**GOAL OF THE EXERCISE:** The required answer is a copy of each line in the entries below that includes "send".

-------- DATA SHOWN

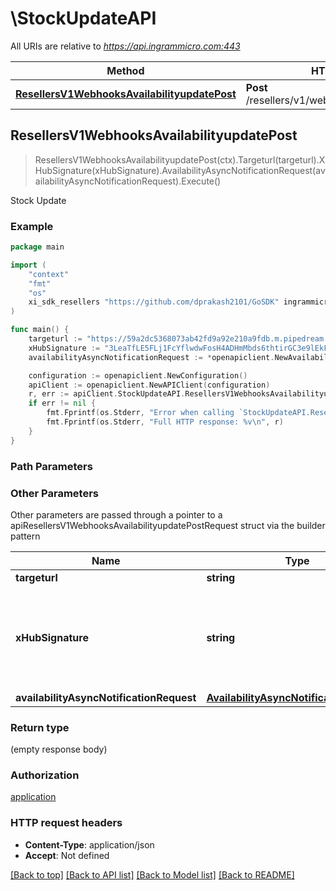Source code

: # \StockUpdateAPI

All URIs are relative to *https://api.ingrammicro.com:443*

Method | HTTP request | Description
------------- | ------------- | -------------
[**ResellersV1WebhooksAvailabilityupdatePost**](StockUpdateAPI.md#ResellersV1WebhooksAvailabilityupdatePost) | **Post** /resellers/v1/webhooks/availabilityupdate | Stock Update



## ResellersV1WebhooksAvailabilityupdatePost

> ResellersV1WebhooksAvailabilityupdatePost(ctx).Targeturl(targeturl).XHubSignature(xHubSignature).AvailabilityAsyncNotificationRequest(availabilityAsyncNotificationRequest).Execute()

Stock Update

### Example

```go
package main

import (
	"context"
	"fmt"
	"os"
	xi_sdk_resellers "https://github.com/dprakash2101/GoSDK" ingrammicro-xvantage/xi-sdk-resellers-go ingrammicro-xvantage/xi-sdk-resellers-go
)

func main() {
	targeturl := "https://59a2dc5368073ab42fd9a92e210a9fdb.m.pipedream.net/" // string | The webhook url where the request needs to sent.
	xHubSignature := "3LeaTfLE5FLj1FcYflwdwFosH4ADHmMbds6thtirGC3e9lEkF9/1pt4T2fQQGlxf40EznDBER0b60M75K6ZW0A==" // string | Ingram Micro creates a signature token by use of a secret key + Event ID. The algorithm to generate the secret ley is given at link https://developer.ingrammicro.com/reseller/article/how-use-webhook-secret-key. Use the event Id in the below sample along with your secret key to generate the key. Alternatively, to send try this out, use a random text to see how it works.
	availabilityAsyncNotificationRequest := *openapiclient.NewAvailabilityAsyncNotificationRequest() // AvailabilityAsyncNotificationRequest | 

	configuration := openapiclient.NewConfiguration()
	apiClient := openapiclient.NewAPIClient(configuration)
	r, err := apiClient.StockUpdateAPI.ResellersV1WebhooksAvailabilityupdatePost(context.Background()).Targeturl(targeturl).XHubSignature(xHubSignature).AvailabilityAsyncNotificationRequest(availabilityAsyncNotificationRequest).Execute()
	if err != nil {
		fmt.Fprintf(os.Stderr, "Error when calling `StockUpdateAPI.ResellersV1WebhooksAvailabilityupdatePost``: %v\n", err)
		fmt.Fprintf(os.Stderr, "Full HTTP response: %v\n", r)
	}
}
```

### Path Parameters



### Other Parameters

Other parameters are passed through a pointer to a apiResellersV1WebhooksAvailabilityupdatePostRequest struct via the builder pattern


Name | Type | Description  | Notes
------------- | ------------- | ------------- | -------------
 **targeturl** | **string** | The webhook url where the request needs to sent. | 
 **xHubSignature** | **string** | Ingram Micro creates a signature token by use of a secret key + Event ID. The algorithm to generate the secret ley is given at link https://developer.ingrammicro.com/reseller/article/how-use-webhook-secret-key. Use the event Id in the below sample along with your secret key to generate the key. Alternatively, to send try this out, use a random text to see how it works. | 
 **availabilityAsyncNotificationRequest** | [**AvailabilityAsyncNotificationRequest**](AvailabilityAsyncNotificationRequest.md) |  | 

### Return type

 (empty response body)

### Authorization

[application](../README.md#application)

### HTTP request headers

- **Content-Type**: application/json
- **Accept**: Not defined

[[Back to top]](#) [[Back to API list]](../README.md#documentation-for-api-endpoints)
[[Back to Model list]](../README.md#documentation-for-models)
[[Back to README]](../README.md)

----------------

**RESULT FOR THIS EXERCISE:**
	xHubSignature := "3LeaTfLE5FLj1FcYflwdwFosH4ADHmMbds6thtirGC3e9lEkF9/1pt4T2fQQGlxf40EznDBER0b60M75K6ZW0A==" // string | Ingram Micro creates a signature token by use of a secret key + Event ID. The algorithm to generate the secret ley is given at link https://developer.ingrammicro.com/reseller/article/how-use-webhook-secret-key. Use the event Id in the below sample along with your secret key to generate the key. Alternatively, to send try this out, use a random text to see how it works.
 **xHubSignature** | **string** | Ingram Micro creates a signature token by use of a secret key + Event ID. The algorithm to generate the secret ley is given at link https://developer.ingrammicro.com/reseller/article/how-use-webhook-secret-key. Use the event Id in the below sample along with your secret key to generate the key. Alternatively, to send try this out, use a random text to see how it works. | 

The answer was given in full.